Anti-logging and anti-commercial fishing advocacy groups on May 1 petitioned the federal government to grant endangered species status to a group of Pacific Northwest orcas known as the “southern residents.”
The southern residents, one of three orca populations found along the North American Pacific coast, live in waters between Washington state and British Columbia, Canada. Other orcas, known as “northern residents,” live farther north along the coast, while still other orcas, known as “transients,” range between Alaska and Mexico.
The petitioners seek protection for the southern residents, biologically identical to the other groups of orcas, based on the fact that the population of this subgroup has recently dropped from 98 to 82 members.
The petitioners claim that pollution, habitat loss, and overfishing of the orcas’ favorite prey—Northwest salmon—are the main culprits behind the decrease in southern residents. Some further claim the only way to protect the southern residents is to protect Northwest salmon. Protecting these salmon, in turn, requires protecting the salmons’ favorite food: herring. Protecting herring requires protecting eel grass and other vegetation upon which the herring feed.
“Clearly, the objective of these lobbying groups is less to save the whales than to shut down commercial activity along the Washington coast,” warns Joseph Bast, president of The Heartland Institute.
But the orcas’ food chain “is being decimated from top to bottom,” claimed Kieran Suckling of the Center for Biological Diversity, lead author of the orca petition. “Eel grass in Puget Sound has declined by 33 percent because of development. . . . Herring numbers are way down due to commercial fishing and habitat loss.”
The petitioners also claim the Northwest salmon population is threatened by logging, dams, commercial fishing, and water pollution. Saving the southern residents “will require nothing short of restoring the entire ecosystem” of Puget Sound and the Seattle coastal region.

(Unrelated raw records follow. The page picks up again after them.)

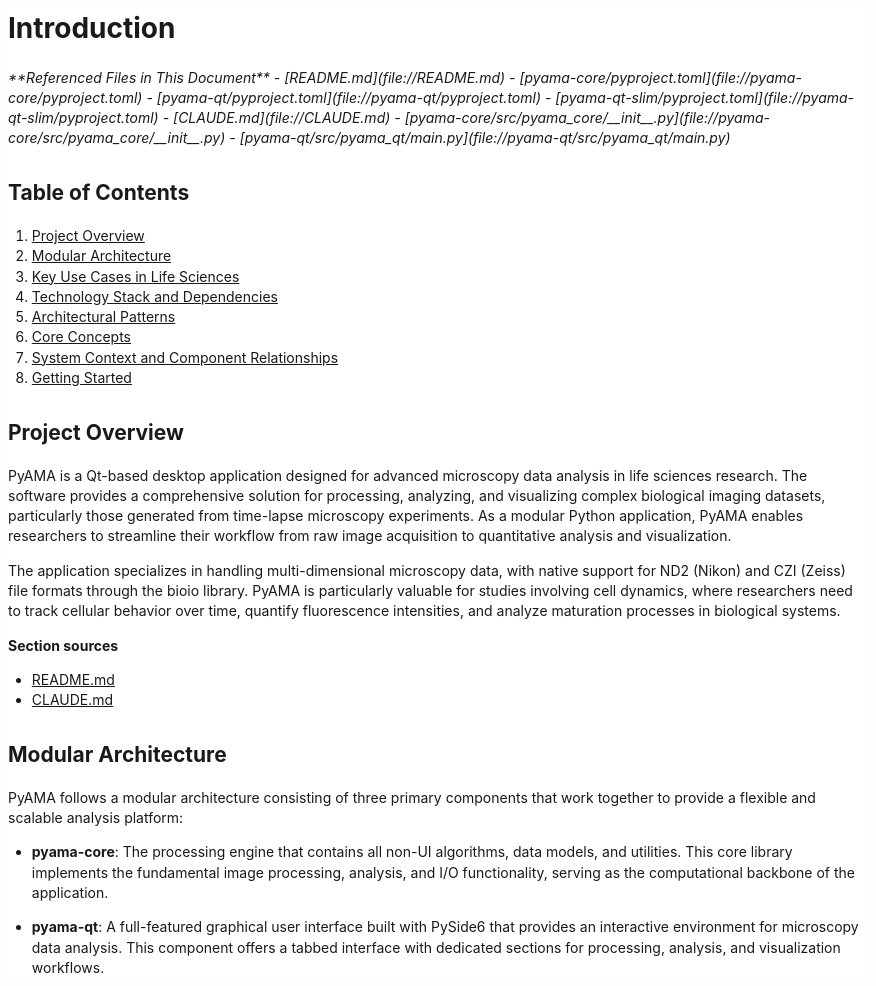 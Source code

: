 # Introduction

<cite>
**Referenced Files in This Document**   
- [README.md](file://README.md)
- [pyama-core/pyproject.toml](file://pyama-core/pyproject.toml)
- [pyama-qt/pyproject.toml](file://pyama-qt/pyproject.toml)
- [pyama-qt-slim/pyproject.toml](file://pyama-qt-slim/pyproject.toml)
- [CLAUDE.md](file://CLAUDE.md)
- [pyama-core/src/pyama_core/__init__.py](file://pyama-core/src/pyama_core/__init__.py)
- [pyama-qt/src/pyama_qt/main.py](file://pyama-qt/src/pyama_qt/main.py)
</cite>

## Table of Contents
1. [Project Overview](#project-overview)
2. [Modular Architecture](#modular-architecture)
3. [Key Use Cases in Life Sciences](#key-use-cases-in-life-sciences)
4. [Technology Stack and Dependencies](#technology-stack-and-dependencies)
5. [Architectural Patterns](#architectural-patterns)
6. [Core Concepts](#core-concepts)
7. [System Context and Component Relationships](#system-context-and-component-relationships)
8. [Getting Started](#getting-started)

## Project Overview

PyAMA is a Qt-based desktop application designed for advanced microscopy data analysis in life sciences research. The software provides a comprehensive solution for processing, analyzing, and visualizing complex biological imaging datasets, particularly those generated from time-lapse microscopy experiments. As a modular Python application, PyAMA enables researchers to streamline their workflow from raw image acquisition to quantitative analysis and visualization.

The application specializes in handling multi-dimensional microscopy data, with native support for ND2 (Nikon) and CZI (Zeiss) file formats through the bioio library. PyAMA is particularly valuable for studies involving cell dynamics, where researchers need to track cellular behavior over time, quantify fluorescence intensities, and analyze maturation processes in biological systems.

**Section sources**
- [README.md](file://README.md#L1-L38)
- [CLAUDE.md](file://CLAUDE.md#L0-L92)

## Modular Architecture

PyAMA follows a modular architecture consisting of three primary components that work together to provide a flexible and scalable analysis platform:

- **pyama-core**: The processing engine that contains all non-UI algorithms, data models, and utilities. This core library implements the fundamental image processing, analysis, and I/O functionality, serving as the computational backbone of the application.

- **pyama-qt**: A full-featured graphical user interface built with PySide6 that provides an interactive environment for microscopy data analysis. This component offers a tabbed interface with dedicated sections for processing, analysis, and visualization workflows.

Others disagree. Shane Aggergaard, owner of Island Adventure Whale Watching, notes the southern resident orca population experienced a similar decline in the mid-1980s. He speculates that gains and declines in southern resident population were part of a natural cycle driven by natural conditions, a possibility that renders the environmentalists’ petition moot.
The National Marine Fisheries Service has 90 days to issue an initial finding, and then another year to recommend whether the southern residents should be declared threatened or endangered under federal law. If the southern residents are listed as endangered, the Endangered Species Act requires the development of a plan to protect the orcas’ habitat.
“We need politicians to take some risks,” stated Ken Balcomb of the Center for Whale Research, “like removing dams that obstruct salmon and ending logging in the watershed areas.” But conceding to the demands of activists such as Balcomb may pose bigger risks to the citizens of Washington State.
Ending logging and, especially, removing dams would be very controversial in an energy- and water-starved region already experiencing severe drought and painful energy shortages. Critics wonder whether such drastic steps are appropriate considering that the local group of orcas is part of a plentiful worldwide population and may not require the desired protections.